(Collected data entries)
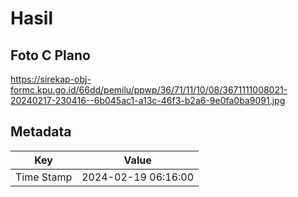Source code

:# Hasil

## Foto C Plano

https://sirekap-obj-formc.kpu.go.id/66dd/pemilu/ppwp/36/71/11/10/08/3671111008021-20240217-230416--6b045ac1-a13c-46f3-b2a6-9e0fa0ba9091.jpg


## Metadata

| Key        | Value               |
| ---------- | ------------------- |
| Time Stamp | 2024-02-19 06:16:00 |




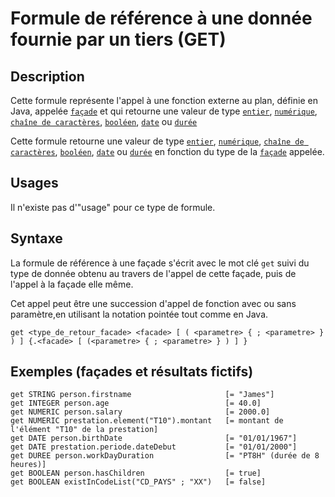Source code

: # Formule de référence à une donnée fournie par un tiers (GET)

## Description

Cette formule représente l'appel à une fonction externe au plan, définie en Java, appelée [`façade`][facade] et qui
retourne une valeur de type [`entier`][valeur-de-retour], [`numérique`][valeur-de-retour],
[`chaîne de caractères`][valeur-de-retour], [`booléen`][valeur-de-retour], [`date`][valeur-de-retour] ou
[`durée`][valeur-de-retour]

Cette formule retourne une valeur de type [`entier`][valeur-de-retour], [`numérique`][valeur-de-retour],
[`chaîne de caractères`][valeur-de-retour], [`booléen`][valeur-de-retour], [`date`][valeur-de-retour] ou
[`durée`][valeur-de-retour] en fonction du type de la [`façade`][facade] appelée.

## Usages

Il n'existe pas d'"usage" pour ce type de formule.

## Syntaxe

La formule de référence à une façade s'écrit avec le mot clé `get` suivi du type de donnée obtenu au travers de l'appel
de cette façade, puis de l'appel à la façade elle même.

Cet appel peut être une succession d'appel de fonction avec ou sans paramètre,en utilisant la notation pointée tout
comme en Java.

    get <type_de_retour_facade> <facade> [ ( <parametre> { ; <parametre> } ) ] {.<facade> [ (<parametre> { ; <parametre> } ) ] }

## Exemples (façades et résultats fictifs)

    get STRING person.firstname                     [= "James"]
    get INTEGER person.age                          [= 40.0]
    get NUMERIC person.salary                       [= 2000.0]
    get NUMERIC prestation.element("T10").montant   [= montant de l'élément "T10" de la prestation]
    get DATE person.birthDate                       [= "01/01/1967"]
    get DATE prestation.periode.dateDebut           [= "01/01/2000"]
    get DUREE person.workDayDuration                [= "PT8H" (durée de 8 heures)]
    get BOOLEAN person.hasChildren                  [= true]
    get BOOLEAN existInCodeList("CD_PAYS" ; "XX")   [= false]


[valeur-de-retour]: ../../lexique.md#valeur-de-retour
[facade]: ../../lexique.md#façade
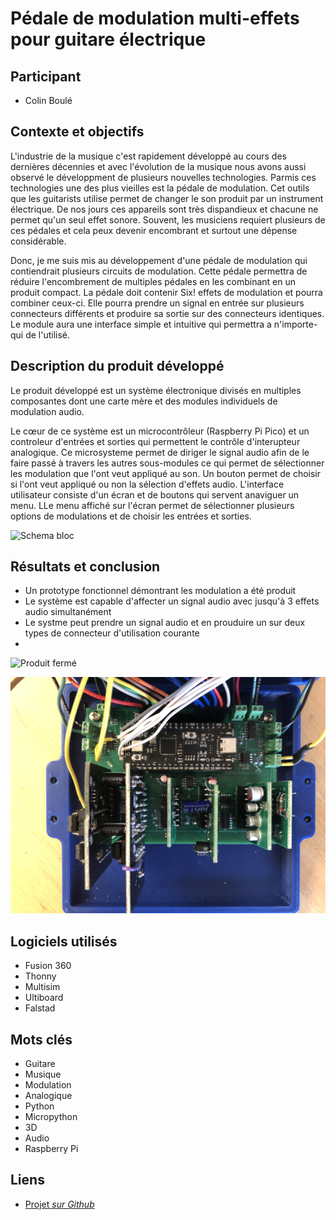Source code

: # Pédale de modulation multi-effets pour guitare électrique

## Participant

- Colin Boulé

## Contexte et objectifs

L'industrie de la musique c'est rapidement développé au cours des dernières décennies et avec l'évolution de la musique nous avons aussi observé le développment de plusieurs nouvelles technologies. Parmis ces technologies une des plus vieilles est la pédale de modulation. Cet outils que les guitarists utilise permet de changer le son produit par un instrument électrique. De nos jours ces appareils sont très dispandieux et chacune ne permet qu'un seul effet sonore. Souvent, les musiciens requiert plusieurs de ces pédales et cela peux devenir encombrant et surtout une dépense considérable. 

Donc, je me suis mis au développement d'une pédale de modulation qui contiendrait plusieurs circuits de modulation. Cette pédale permettra de réduire l'encombrement de multiples pédales en les combinant en un produit compact. La pédale doit contenir Six! effets de modulation et pourra combiner ceux-ci. Elle pourra prendre un signal en entrée sur plusieurs connecteurs différents et produire sa sortie sur des connecteurs identiques. Le module aura une interface simple et intuitive qui permettra a n'importe-qui de l'utilisé.

## Description du produit développé

Le produit développé est un système électronique divisés en multiples composantes dont une carte mère et des modules individuels de modulation audio. 

Le cœur de ce système est un microcontrôleur (Raspberry Pi Pico) et un controleur d'entrées et sorties qui permettent le contrôle d'interupteur analogique. Ce microsysteme permet de diriger le signal audio afin de le faire passé à travers les autres sous-modules ce qui permet de sélectionner les modulation que l'ont veut appliqué au son. Un bouton permet  de choisir si l'ont veut appliqué ou non la sélection d'effets audio. L'interface utilisateur consiste d'un écran et de boutons qui servent anaviguer un menu. LLe menu affiché sur l'écran permet de sélectionner plusieurs options de modulations et de choisir les entrées et sorties.


![Schema bloc](medias/Schema/Schéma_1.png)

## Résultats et conclusion

- Un prototype fonctionnel démontrant les modulation a été produit
- Le système est capable d'affecter un signal audio avec jusqu'à 3 effets audio simultanément
- Le systme peut prendre un signal audio et en prouduire un sur deux types de connecteur d'utilisation courante
- 

![Produit fermé](medias/photos/Réalisation.jpg)

![Produit ouvert](medias/photos/Boitier_ouvert.jpg)

## Logiciels utilisés

- Fusion 360
- Thonny
- Multisim
- Ultiboard
- Falstad

## Mots clés

- Guitare
- Musique
- Modulation
- Analogique
- Python
- Micropython
- 3D
- Audio
- Raspberry Pi

## Liens 

- [Projet  *sur Github*](https://github.com/Boule-mods/Mad-Mods)
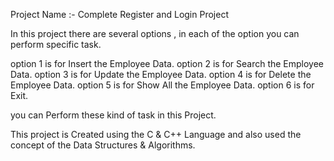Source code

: Project Name :- Complete Register and Login Project

In this project there are several options , in each of the option you can perform specific task.

option 1 is for Insert the Employee Data.
option 2 is for Search the Employee Data.
option 3 is for Update the Employee Data.
option 4 is for Delete the Employee Data.
option 5 is for Show All the Employee Data.
option 6 is for Exit.


you can Perform these kind of task in this Project.

This project is Created using the C & C++ Language and also used the concept of the Data Structures & Algorithms.
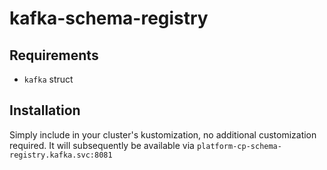 # kafka-schema-registry
## Requirements
- `kafka` struct
## Installation
Simply include in your cluster's kustomization, no additional customization required. It will subsequently be available via `platform-cp-schema-registry.kafka.svc:8081`
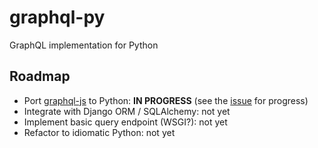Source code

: # graphql-py

GraphQL implementation for Python

## Roadmap

* Port [graphql-js](https://github.com/graphql/graphql-js) to Python: **IN PROGRESS** (see the [issue](https://github.com/dittos/graphql-py/issues/1) for progress)
* Integrate with Django ORM / SQLAlchemy: not yet
* Implement basic query endpoint (WSGI?): not yet
* Refactor to idiomatic Python: not yet
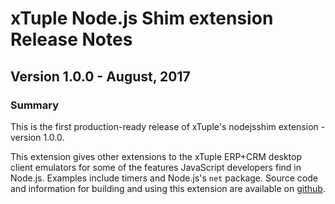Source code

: # xTuple Node.js Shim extension Release Notes
## Version 1.0.0 - August, 2017

### Summary

This is the first production-ready release of xTuple's nodejsshim extension - version 1.0.0.

This extension gives other extensions to the xTuple ERP+CRM desktop client emulators for some of the features JavaScript developers find in Node.js. Examples include timers and Node.js's `net` package. Source code and information for building and using this extension are available on [github](https://github.com/xtuple/nodejsshim).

▸ **ACTION ITEM**: Exclude every picture, then reproduce the remaining data character for character.

▸ **WORKED SOLUTION**:
Source code

:# Hasil

## Foto C Plano

https://sirekap-obj-formc.kpu.go.id/66dd/pemilu/ppwp/36/71/11/10/08/3671111008021-20240217-230416--6b045ac1-a13c-46f3-b2a6-9e0fa0ba9091.jpg


## Metadata

| Key        | Value               |
| ---------- | ------------------- |
| Time Stamp | 2024-02-19 06:16:00 |




Source code

: # Formule de référence à une donnée fournie par un tiers (GET)

## Description

Cette formule représente l'appel à une fonction externe au plan, définie en Java, appelée [`façade`][facade] et qui
retourne une valeur de type [`entier`][valeur-de-retour], [`numérique`][valeur-de-retour],
[`chaîne de caractères`][valeur-de-retour], [`booléen`][valeur-de-retour], [`date`][valeur-de-retour] ou
[`durée`][valeur-de-retour]

Cette formule retourne une valeur de type [`entier`][valeur-de-retour], [`numérique`][valeur-de-retour],
[`chaîne de caractères`][valeur-de-retour], [`booléen`][valeur-de-retour], [`date`][valeur-de-retour] ou
[`durée`][valeur-de-retour] en fonction du type de la [`façade`][facade] appelée.

## Usages

Il n'existe pas d'"usage" pour ce type de formule.

## Syntaxe

La formule de référence à une façade s'écrit avec le mot clé `get` suivi du type de donnée obtenu au travers de l'appel
de cette façade, puis de l'appel à la façade elle même.

Cet appel peut être une succession d'appel de fonction avec ou sans paramètre,en utilisant la notation pointée tout
comme en Java.

    get <type_de_retour_facade> <facade> [ ( <parametre> { ; <parametre> } ) ] {.<facade> [ (<parametre> { ; <parametre> } ) ] }

## Exemples (façades et résultats fictifs)

    get STRING person.firstname                     [= "James"]
    get INTEGER person.age                          [= 40.0]
    get NUMERIC person.salary                       [= 2000.0]
    get NUMERIC prestation.element("T10").montant   [= montant de l'élément "T10" de la prestation]
    get DATE person.birthDate                       [= "01/01/1967"]
    get DATE prestation.periode.dateDebut           [= "01/01/2000"]
    get DUREE person.workDayDuration                [= "PT8H" (durée de 8 heures)]
    get BOOLEAN person.hasChildren                  [= true]
    get BOOLEAN existInCodeList("CD_PAYS" ; "XX")   [= false]


[valeur-de-retour]: ../../lexique.md#valeur-de-retour
[facade]: ../../lexique.md#façade
Source code

: # Pédale de modulation multi-effets pour guitare électrique

## Participant

- Colin Boulé

## Contexte et objectifs

L'industrie de la musique c'est rapidement développé au cours des dernières décennies et avec l'évolution de la musique nous avons aussi observé le développment de plusieurs nouvelles technologies. Parmis ces technologies une des plus vieilles est la pédale de modulation. Cet outils que les guitarists utilise permet de changer le son produit par un instrument électrique. De nos jours ces appareils sont très dispandieux et chacune ne permet qu'un seul effet sonore. Souvent, les musiciens requiert plusieurs de ces pédales et cela peux devenir encombrant et surtout une dépense considérable. 

Donc, je me suis mis au développement d'une pédale de modulation qui contiendrait plusieurs circuits de modulation. Cette pédale permettra de réduire l'encombrement de multiples pédales en les combinant en un produit compact. La pédale doit contenir Six! effets de modulation et pourra combiner ceux-ci. Elle pourra prendre un signal en entrée sur plusieurs connecteurs différents et produire sa sortie sur des connecteurs identiques. Le module aura une interface simple et intuitive qui permettra a n'importe-qui de l'utilisé.

## Description du produit développé

Le produit développé est un système électronique divisés en multiples composantes dont une carte mère et des modules individuels de modulation audio. 

Le cœur de ce système est un microcontrôleur (Raspberry Pi Pico) et un controleur d'entrées et sorties qui permettent le contrôle d'interupteur analogique. Ce microsysteme permet de diriger le signal audio afin de le faire passé à travers les autres sous-modules ce qui permet de sélectionner les modulation que l'ont veut appliqué au son. Un bouton permet  de choisir si l'ont veut appliqué ou non la sélection d'effets audio. L'interface utilisateur consiste d'un écran et de boutons qui servent anaviguer un menu. LLe menu affiché sur l'écran permet de sélectionner plusieurs options de modulations et de choisir les entrées et sorties.


![Schema bloc](medias/Schema/Schéma_1.png)

## Résultats et conclusion

- Un prototype fonctionnel démontrant les modulation a été produit
- Le système est capable d'affecter un signal audio avec jusqu'à 3 effets audio simultanément
- Le systme peut prendre un signal audio et en prouduire un sur deux types de connecteur d'utilisation courante
- 

![Produit fermé](medias/photos/Réalisation.jpg)

![Produit ouvert](medias/photos/Boitier_ouvert.jpg)

## Logiciels utilisés

- Fusion 360
- Thonny
- Multisim
- Ultiboard
- Falstad

## Mots clés

- Guitare
- Musique
- Modulation
- Analogique
- Python
- Micropython
- 3D
- Audio
- Raspberry Pi

## Liens 

- [Projet  *sur Github*](https://github.com/Boule-mods/Mad-Mods)
Source code

: Project Name :- Complete Register and Login Project

In this project there are several options , in each of the option you can perform specific task.

option 1 is for Insert the Employee Data.
option 2 is for Search the Employee Data.
option 3 is for Update the Employee Data.
option 4 is for Delete the Employee Data.
option 5 is for Show All the Employee Data.
option 6 is for Exit.


you can Perform these kind of task in this Project.

This project is Created using the C & C++ Language and also used the concept of the Data Structures & Algorithms.
 # kafka-schema-registry
## Requirements
- `kafka` struct
## Installation
Simply include in your cluster's kustomization, no additional customization required. It will subsequently be available via `platform-cp-schema-registry.kafka.svc:8081`
Source code

: # graphql-py

GraphQL implementation for Python

## Roadmap

* Port [graphql-js](https://github.com/graphql/graphql-js) to Python: **IN PROGRESS** (see the [issue](https://github.com/dittos/graphql-py/issues/1) for progress)
* Integrate with Django ORM / SQLAlchemy: not yet
* Implement basic query endpoint (WSGI?): not yet
* Refactor to idiomatic Python: not yet
Source code

: # xTuple Node.js Shim extension Release Notes
## Version 1.0.0 - August, 2017

### Summary

This is the first production-ready release of xTuple's nodejsshim extension - version 1.0.0.

This extension gives other extensions to the xTuple ERP+CRM desktop client emulators for some of the features JavaScript developers find in Node.js. Examples include timers and Node.js's `net` package. Source code and information for building and using this extension are available on [github](https://github.com/xtuple/nodejsshim).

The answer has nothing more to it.